Durante il regno d'Innocenzo, l'amministrazione di Roma provò qualche altra rivoluzione: i Romani alternarono a vicenda il governo d'un solo e di più senatori, come i loro antenati avevano alternato tra i consoli ed i tribuni dei soldati; ma del 1207 fissarono definitivamente colla mediazione d'Innocenzo quegli attributi del senatore, che fino all'età nostra sonosi con leggerissime modificazioni conservati[302]. Supremo capo della giustizia, della polizia e del poter militare, aveva egli solo la rappresentanza del governo; ed uguale ai podestà delle altre città, altro non mancavagli per diventar tiranno, che maggior durata nell'impiego e l'appoggio di una delle due fazioni, cui la sua nascita rendevalo quasi sempre straniero. Intanto il pontefice occupavasi della compilazione del giuramento che questo primo magistrato doveva prestare in sue mani; nel quale, per non disgustare i Romani, non si faceva alcun cenno di quella sovranità cui sordamente aspirava, ma che ben sapeva che il popolo non avrebbe voluto riconoscere; e altresì non permise che tale giuramento potesse allegarsi in pregiudizio de' suoi diritti[303]. Il senatore s'obbligò adunque soltanto verso il papa «a non attentare nè coi fatti, nè coi consigli alla di lui vita o all'amputazione delle sue membra, promettevagli di manifestargli le trame contro di lui ordite, di cui avesse conoscenza, di mantenerlo con tutte le sue forze in possesso del papato e dei diritti regali che si trovassero effettivamente appartenere a san Pietro; finalmente di provvedere alla sicurezza de' cardinali e delle loro famiglie in tutte le parti di Roma e della sua giurisdizione.»

[302] _Storia de' senatori di Roma d'Antonio Vitale._

[303] Questa formola di giuramento è testualmente riportata nella storia diplomatica dei senatori di Roma, _p. 82_.

Enrico VI aveva ristabiliti molti de' principali feudi dell'Impero in Italia: aveva dato a Marcovaldo, suo grande siniscalco, il marchesato d'Ancona ed il contado di Molise; a Filippo, duca di Svevia, suo fratello, cui aveva fatto sposare la vedova del figlio del re Tancredi, figlia dell'imperator Greco[304], aveva accordato il marchesato di Toscana, ed a Corrado di Svevia, soprannominato _mosca in cervello_, il marchesato di Spoleti. Porzione di queste province trovavasi compresa nella pretesa donazione di Carlo Magno, un'altra nell'eredità della contessa Matilde; e questi due titoli si fortificavano l'un l'altro, quantunque fino allora non avessero procurato alla santa sede la pretesa sovranità. Per far valere le sue ragioni, Innocenzo approfittò della debolezza del partito imperiale in Italia, ed imitando l'esempio dell'antica Roma che commetteva ai consoli la conquista delle province, mandò due cardinali preti a sottomettere la Marca, e due altri prelati a soggiogare il duca di Spoleti[305].

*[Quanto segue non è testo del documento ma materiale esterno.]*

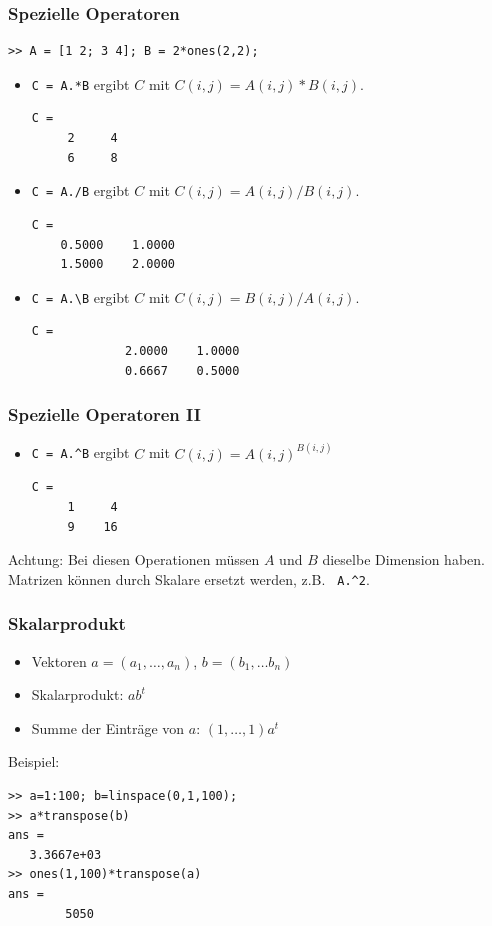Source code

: %
%
\begin{frame}[fragile]\frametitle{Spezielle  Operatoren}
\begin{lstlisting}
>> A = [1 2; 3 4]; B = 2*ones(2,2);
\end{lstlisting}
\begin{itemize}
\item \lstinline!C = A.*B! ergibt $C$ mit $C(i,j)=A(i,j)*B(i,j)$.
\begin{lstlisting}[basicstyle=\tiny]
C =
     2     4
     6     8
\end{lstlisting}
\item \lstinline!C = A./B! ergibt $C$ mit $C(i,j)=A(i,j)/B(i,j)$.
\begin{lstlisting}[basicstyle=\tiny]
C =
    0.5000    1.0000
    1.5000    2.0000
\end{lstlisting}
\item \lstinline!C = A.\B! ergibt $C$ mit $C(i,j)=B(i,j)/A(i,j)$.
\begin{lstlisting}[basicstyle=\tiny]
         C =
             2.0000    1.0000
             0.6667    0.5000
\end{lstlisting}
\end{itemize}
\end{frame}
%
%
\begin{frame}[fragile]\frametitle{Spezielle Operatoren II}
\begin{itemize}
\item \lstinline!C = A.^B! ergibt $C$ mit $C(i,j)=A(i,j)^{B(i,j)}$
\begin{lstlisting}
C =
     1     4
     9    16
\end{lstlisting}
\end{itemize}
\alert{Achtung:} Bei diesen  Operationen müssen $A$ und $B$
dieselbe Dimension haben.  Matrizen können durch
Skalare ersetzt werden, z.B. \lstinline! A.^2!.
\end{frame}
%
%
\begin{frame}[fragile]\frametitle{Skalarprodukt}
\begin{itemize}
 \item Vektoren $a=(a_1, \dots ,a_n)$, $b=(b_1, \dots b_n)$ \\
\item Skalarprodukt: $a b^t$\\
\item Summe der Einträge von $a$: $(1, \dots , 1) a^t$\\
\end{itemize}
Beispiel:
\begin{lstlisting}
>> a=1:100; b=linspace(0,1,100);
>> a*transpose(b)
ans =
   3.3667e+03
>> ones(1,100)*transpose(a)
ans =
        5050
\end{lstlisting}  

\end{frame}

[304] _Otto de Sancto Blasio Chron. c. 41. v. 898._ — _Conrad. Abb. Usperg. Chron. p. 304._

[305] _Vita Innocentii III, § 9 e 10._

I signori tedeschi che da Enrico VI ricevettero questi feudi, avevano talmente abusato del loro potere, che i loro vassalli erano tutti proclivi alla ribellione. Le città che trovavansi comprese nei loro governi, più piccole e più deboli di quelle di Lombardia, non avevano ancora osato di aspirare all'indipendenza; e la loro amministrazione municipale era ancora presso a poco quale si formò nel decimo secolo, onde lusingavansi di trovare più libertà sotto il governo della Chiesa, che sotto il dominio di soldati stranieri; e tutte aprirono le porte ai prelati spediti a ricevere il loro giuramento di fedeltà. Nella prima provincia, senza per altro rinunciare ai loro governi municipali, riconobbero la sovranità del papa, Ancona, Fermo, Osimo, Camerino, Fano, Iesi, Sinigaglia e Pesaro; nella seconda Rieti, Spoleto, Assisi, Foligno, Nocera, Perugia, Agubbio, Todi e città di Castello.